Many of you have no doubt heard that VICELAND has launched the first episode of the documentary series GAYCATION, where Ellen Page and Ian Daniel embark on a journey to learn about and explore LGBT culture in different countries. In the first episode, GAYCATION Japan, the hosts bar crawled through Ni-Chome, interviewed individuals working for a more accepting Japan, and learned first-hand the struggles of LGBT people here.
I have to be honest, having been scarred by the poor representation and understanding of the Japanese LGBT community in circles abroad, I feared that the program could potentially fall into the same tired stereotypes repeated time and time again, such as but not limited to:
“A lot of samurai practiced wakashudo, so it’s always been accepted”
“Japan isn’t a Christian nation, so there’s no homophobia”
“Japan is the nation that invented yaoi manga, so of course no one cares if you’re gay”
..and so on.
Ready to count the stereotypes, I began watching the episode, only to be impressed by how accurate it turned out to be. Here are some of my favorite parts:
■When the duo hung out with the fujoshi, the program finally put to rest the “but Japan invented yaoi” misunderstanding. “Boy’s Love” comics are made by straight women, for straight women, and are about creating a fetishized fantasy version of gay sex, which has nothing to do with the reality for gay men in Japan. Period.

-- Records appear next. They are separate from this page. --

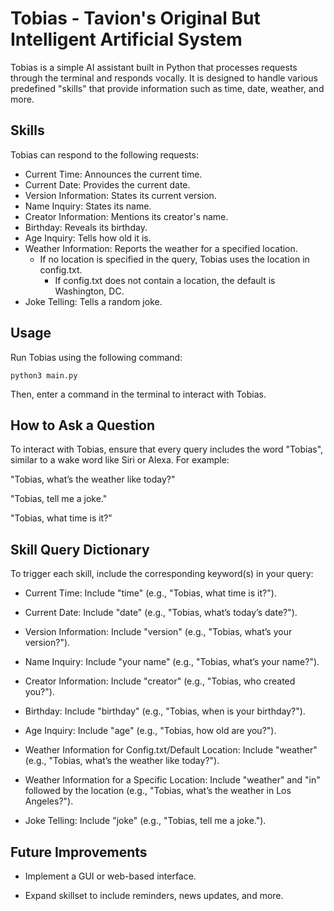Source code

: # Tobias - Tavion's Original But Intelligent Artificial System

Tobias is a simple AI assistant built in Python that processes requests through the terminal and responds vocally. It is designed to handle various predefined "skills" that provide information such as time, date, weather, and more.

## Skills

Tobias can respond to the following requests:

- Current Time: Announces the current time.
- Current Date: Provides the current date.
- Version Information: States its current version.
- Name Inquiry: States its name.
- Creator Information: Mentions its creator's name.
- Birthday: Reveals its birthday.
- Age Inquiry: Tells how old it is.
- Weather Information: Reports the weather for a specified location.
  - If no location is specified in the query, Tobias uses the location in config.txt.
    - If config.txt does not contain a location, the default is Washington, DC.
- Joke Telling: Tells a random joke.

## Usage

Run Tobias using the following command:

`python3 main.py`

Then, enter a command in the terminal to interact with Tobias.

## How to Ask a Question

To interact with Tobias, ensure that every query includes the word "Tobias", similar to a wake word like Siri or Alexa. For example:

"Tobias, what’s the weather like today?"

"Tobias, tell me a joke."

"Tobias, what time is it?"

## Skill Query Dictionary

To trigger each skill, include the corresponding keyword(s) in your query:

- Current Time: Include "time" (e.g., "Tobias, what time is it?").

- Current Date: Include "date" (e.g., "Tobias, what’s today’s date?").

- Version Information: Include "version" (e.g., "Tobias, what’s your version?").

- Name Inquiry: Include "your name" (e.g., "Tobias, what’s your name?").

- Creator Information: Include "creator" (e.g., "Tobias, who created you?").

- Birthday: Include "birthday" (e.g., "Tobias, when is your birthday?").

- Age Inquiry: Include "age" (e.g., "Tobias, how old are you?").

- Weather Information for Config.txt/Default Location: Include "weather" (e.g., "Tobias, what’s the weather like today?").

- Weather Information for a Specific Location: Include "weather" and "in" followed by the location (e.g., "Tobias, what’s the weather in Los Angeles?").

- Joke Telling: Include "joke" (e.g., "Tobias, tell me a joke.").

## Future Improvements

- Implement a GUI or web-based interface.

- Expand skillset to include reminders, news updates, and more.
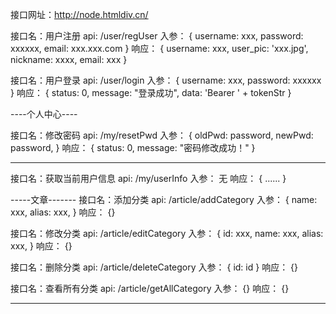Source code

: 接口网址：http://node.htmldiv.cn/

接口名：用户注册
api: /user/regUser
入参：
{
  username: xxx,
  password: xxxxxx,
  email: xxx.xxx.com
}
响应：
{
  username: xxx,
  user_pic: 'xxx.jpg',
  nickname: xxxx,
  email: xxx
}

接口名：用户登录
api: /user/login
入参：
{
  username: xxx,
  password: xxxxxx
}
响应：
{
  status: 0,
  message: "登录成功",
  data: 'Bearer ' + tokenStr
}



----个人中心----

接口名：修改密码
api: /my/resetPwd
入参：
{
  oldPwd: password,
  newPwd: password,
}
响应：
{
  status: 0,
  message: "密码修改成功！"
}

--------
接口名：获取当前用户信息
api: /my/userInfo
入参：
无
响应：
{
  ......
}

-----文章-------
接口名：添加分类
api: /article/addCategory
入参： 
{
  name: xxx,
  alias: xxx,
}
响应：
{}


接口名：修改分类
api: /article/editCategory
入参：
{
  id: xxx,
  name: xxx,
  alias: xxx,
}
响应：
{}

接口名：删除分类
api: /article/deleteCategory
入参： 
{
  id: id
}
响应：
{}


接口名：查看所有分类
api: /article/getAllCategory
入参： 
{}
响应：
{}

----------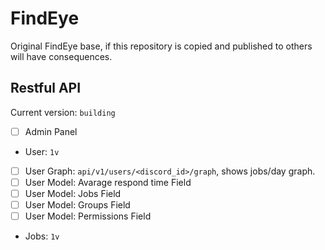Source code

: # FindEye
Original FindEye base, if this repository is copied and published to others will have consequences.

## Restful API
Current version: `building`

- [ ] Admin Panel
- User: `1v`
- [ ] User Graph: `api/v1/users/<discord_id>/graph`, shows jobs/day graph.
- [ ] User Model: Avarage respond time Field
- [ ] User Model: Jobs Field
- [ ] User Model: Groups Field
- [ ] User Model: Permissions Field
- Jobs: `1v`
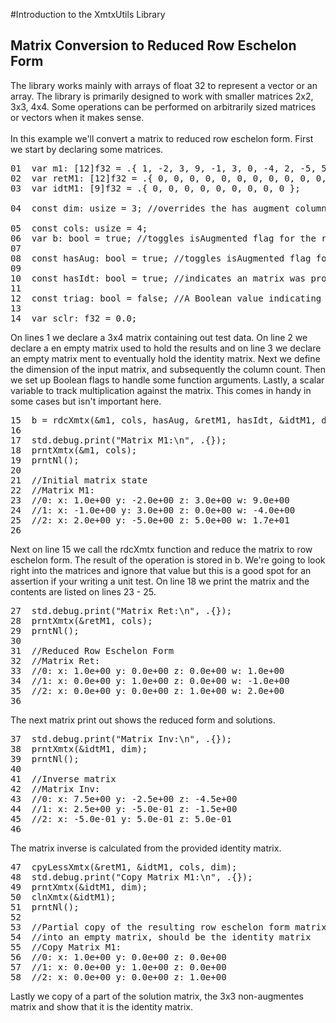 #Introduction to the XmtxUtils Library

## Matrix Conversion to Reduced Row Eschelon Form

The library works mainly with arrays of float 32 to represent a vector or an array.
The library is primarily designed to work with smaller matrices 2x2, 3x3, 4x4.
Some operations can be performed on arbitrarily sized matrices or vectors when it makes sense.
<br>
<br>
In this example we'll convert a matrix to reduced row eschelon form.
First we start by declaring some matrices.

<pre>
01  var m1: [12]f32 = .{ 1, -2, 3, 9, -1, 3, 0, -4, 2, -5, 5, 17 };
02  var retM1: [12]f32 = .{ 0, 0, 0, 0, 0, 0, 0, 0, 0, 0, 0, 0 };
03  var idtM1: [9]f32 = .{ 0, 0, 0, 0, 0, 0, 0, 0, 0 };

04  const dim: usize = 3; //overrides the has augment column difference of 1 and controls the zero row check

05  const cols: usize = 4;
06  var b: bool = true; //toggles isAugmented flag for the reduction function
07
08  const hasAug: bool = true; //toggles isAugmented flag for the reduction function
09
10  const hasIdt: bool = true; //indicates an matrix was provided to calculate and hold the inverse of m1.
11
12  const triag: bool = false; //A Boolean value indicating if the reduction operation should stop when the matrix is triangular.
13
14  var sclr: f32 = 0.0;
</pre>

On lines 1 we declare a 3x4 matrix containing out test data.
On line 2 we declare a en empty matrix used to hold the results and on line
3 we declare an empty matrix ment to eventually hold the identity matrix.
Next we define the dimension of the input matrix, and subsequently the column count.
Then we set up Boolean flags to handle some function arguments. Lastly, a scalar variable to track multiplication against the matrix. This comes in handy in some cases but isn't important here.

<pre>
15  b = rdcXmtx(&m1, cols, hasAug, &retM1, hasIdt, &idtM1, dim, triag, &sclr);
16
17  std.debug.print("Matrix M1:\n", .{});
18  prntXmtx(&m1, cols);
19  prntNl();
20  
21  //Initial matrix state
22  //Matrix M1:
23  //0: x: 1.0e+00 y: -2.0e+00 z: 3.0e+00 w: 9.0e+00
24  //1: x: -1.0e+00 y: 3.0e+00 z: 0.0e+00 w: -4.0e+00
25  //2: x: 2.0e+00 y: -5.0e+00 z: 5.0e+00 w: 1.7e+01  
26  
</pre>

Next on line 15 we call the rdcXmtx function and reduce the matrix to row eschelon form. The result of the operation is stored in b. We're going to look right into the matrices and ignore that value but this is a good spot for an assertion if your writing a unit test. On line 18 we print the matrix and the contents are listed on lines 23 - 25.

<pre>
27  std.debug.print("Matrix Ret:\n", .{});
28  prntXmtx(&retM1, cols);
29  prntNl();
30  
31  //Reduced Row Eschelon Form
32  //Matrix Ret:
33  //0: x: 1.0e+00 y: 0.0e+00 z: 0.0e+00 w: 1.0e+00
34  //1: x: 0.0e+00 y: 1.0e+00 z: 0.0e+00 w: -1.0e+00
35  //2: x: 0.0e+00 y: 0.0e+00 z: 1.0e+00 w: 2.0e+00
36  
</pre>

The next matrix print out shows the reduced form and solutions.

<pre>
37  std.debug.print("Matrix Inv:\n", .{});
38  prntXmtx(&idtM1, dim);
39  prntNl();
40  
41  //Inverse matrix
42  //Matrix Inv:
43  //0: x: 7.5e+00 y: -2.5e+00 z: -4.5e+00
44  //1: x: 2.5e+00 y: -5.0e-01 z: -1.5e+00
45  //2: x: -5.0e-01 y: 5.0e-01 z: 5.0e-01 
46
</pre>

The matrix inverse is calculated from the provided identity matrix.

<pre>
47  cpyLessXmtx(&retM1, &idtM1, cols, dim);
48  std.debug.print("Copy Matrix M1:\n", .{});
49  prntXmtx(&idtM1, dim);
50  clnXmtx(&idtM1);
51  prntNl();
52
53  //Partial copy of the resulting row eschelon form matrix
54  //into an empty matrix, should be the identity matrix
55  //Copy Matrix M1:
56  //0: x: 1.0e+00 y: 0.0e+00 z: 0.0e+00
57  //1: x: 0.0e+00 y: 1.0e+00 z: 0.0e+00
58  //2: x: 0.0e+00 y: 0.0e+00 z: 1.0e+00
</pre>

Lastly we copy of a part of the solution matrix, the 3x3 non-augmentes matrix
and show that it is the identity matrix.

■When Ellen asked if Satsuki, as a transperson, might feel offended that dressing as a women has become trendy among some straight men in Japan. Satsuki answered that it was “absolutely positive”, and hoped that it lead to the cross-dressing and drag scene becoming bigger. It was nice to see that Satsuki was all for inclusion and saw it as an opportunity to educate others and strengthen the community.
■When the hosts spoke with Mr. X about his “friendship marriage”, where he married a lesbian so that both of them could keep up appearances for the sake of their families and to fit in with Japanese society.
One line that really stuck with me was Mr. X’s response when Ellen asked if he would live an open life if more LGBT rights were granted in Japan: “…I know this is very Japanese of me, but this body doesn’t just belong to me. My actions have many consequences. Even if the world changes drastically, I’ll probably still choose my friendship marriage.”
■”Homophobia is invisible here and we have to fight this silent avoidance” -Assemblywoman Kanako Otsuji
The only thing about the episode that felt out of place was when Ellen and Ian “helped” a young man come out to his mother. It was bad enough that the poor guy had to hire a “rent-a-friend” to to be there as support, but then we had Ellen and Ian, two non-Japanese individuals who can’t speak a lick of Japanese, the cameraman, and I assume a translator was there too. Way to put mom on the spot. The scene was cringeworthy, and felt very “We’re gay foreigners here to teach you a moral lesson.”
I know that it wasn’t meant to feel that way, that the young man invited them to come, and that it’s actually not uncommon in Japan for TV programs to film these kinds of revealing family moments (I remember a certain tarento came out to his mom on a variety program a while back), but part of me feels they might have had a much better conversation without a camera and two nervous non-Japanese people sitting doe-eyed in the corner.
That being said, the program was still wonderfully comprehensive and should prove to be eye opening for those who are unaware of what it’s really like for LGBT people in Japan.
If you haven’t already seen it, check it out!